[Stored data entries]
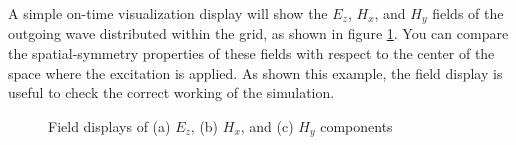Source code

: A simple on-time visualization display will show the $E_z$, $H_x$, and $H_y$ fields of the outgoing wave distributed within the grid, as shown in figure \ref{fig:air2d_field_view}. You can compare the spatial-symmetry properties of these fields with respect to the center of the space where the excitation is applied. As shown this example, the field display is useful to check the correct working of the simulation.

\begin{figure}[hp!]
  \begin{center}
  \end{center}
  \caption{Field displays of (a) $E_z$, (b) $H_x$, and (c) $H_y$ components}
  \label{fig:air2d_field_view}
\end{figure}

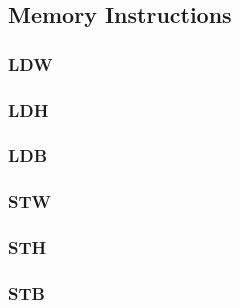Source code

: \subsection{Memory Instructions}

\subsubsection{LDW }\label{sec:LDW}

\subsubsection{LDH }\label{sec:LDH}

\subsubsection{LDB }\label{sec:LDB}

\subsubsection{STW }\label{sec:STW}

\subsubsection{STH }\label{sec:STH}

\subsubsection{STB }\label{sec:STB}
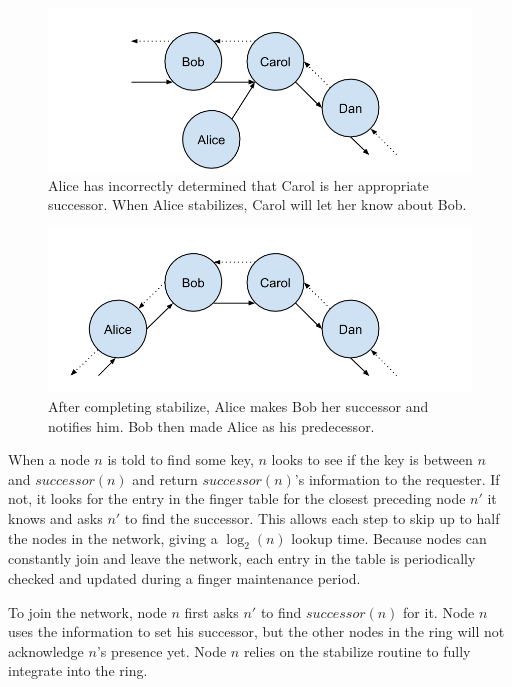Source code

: \begin{figure}
	\includegraphics[width=\linewidth]{figs/abcd1}
	\caption{Alice has incorrectly determined that Carol is her appropriate successor.  When Alice stabilizes, Carol will let her know about Bob.}
	\label{fig:abcd1}
\end{figure}


\begin{figure}
	\includegraphics[width=\linewidth]{figs/abcd2}
	\caption{After completing stabilize, Alice makes Bob her successor and notifies him. Bob then made Alice as his predecessor.}
	\label{fig:abcd2}
\end{figure}



When a node $n$ is told to find some key, $n$ looks to see if the key is between $n$ and $successor(n)$ and return $successor(n)$'s information to the requester. 
If not, it looks for the entry in the finger table for the closest preceding node $n'$ it knows and asks $n'$ to find the successor.
This allows each step to skip up to half the nodes in the network, giving a $\log_2(n)$ lookup time.
Because nodes can constantly join and leave the network, each entry in the table is periodically checked and updated during a finger maintenance period. 

To join the network, node $n$ first asks $n'$ to find $successor(n)$ for it.  
Node $n$ uses the information to set his successor, but the other nodes in the ring will not acknowledge $n$'s presence yet.  
Node $n$ relies on the stabilize routine to fully integrate into the ring.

● **Problem statement**:
Which lines above hold the word "table"? Copy each of them.

● **Exercise result**:
If not, it looks for the entry in the finger table for the closest preceding node $n'$ it knows and asks $n'$ to find the successor.
Because nodes can constantly join and leave the network, each entry in the table is periodically checked and updated during a finger maintenance period. 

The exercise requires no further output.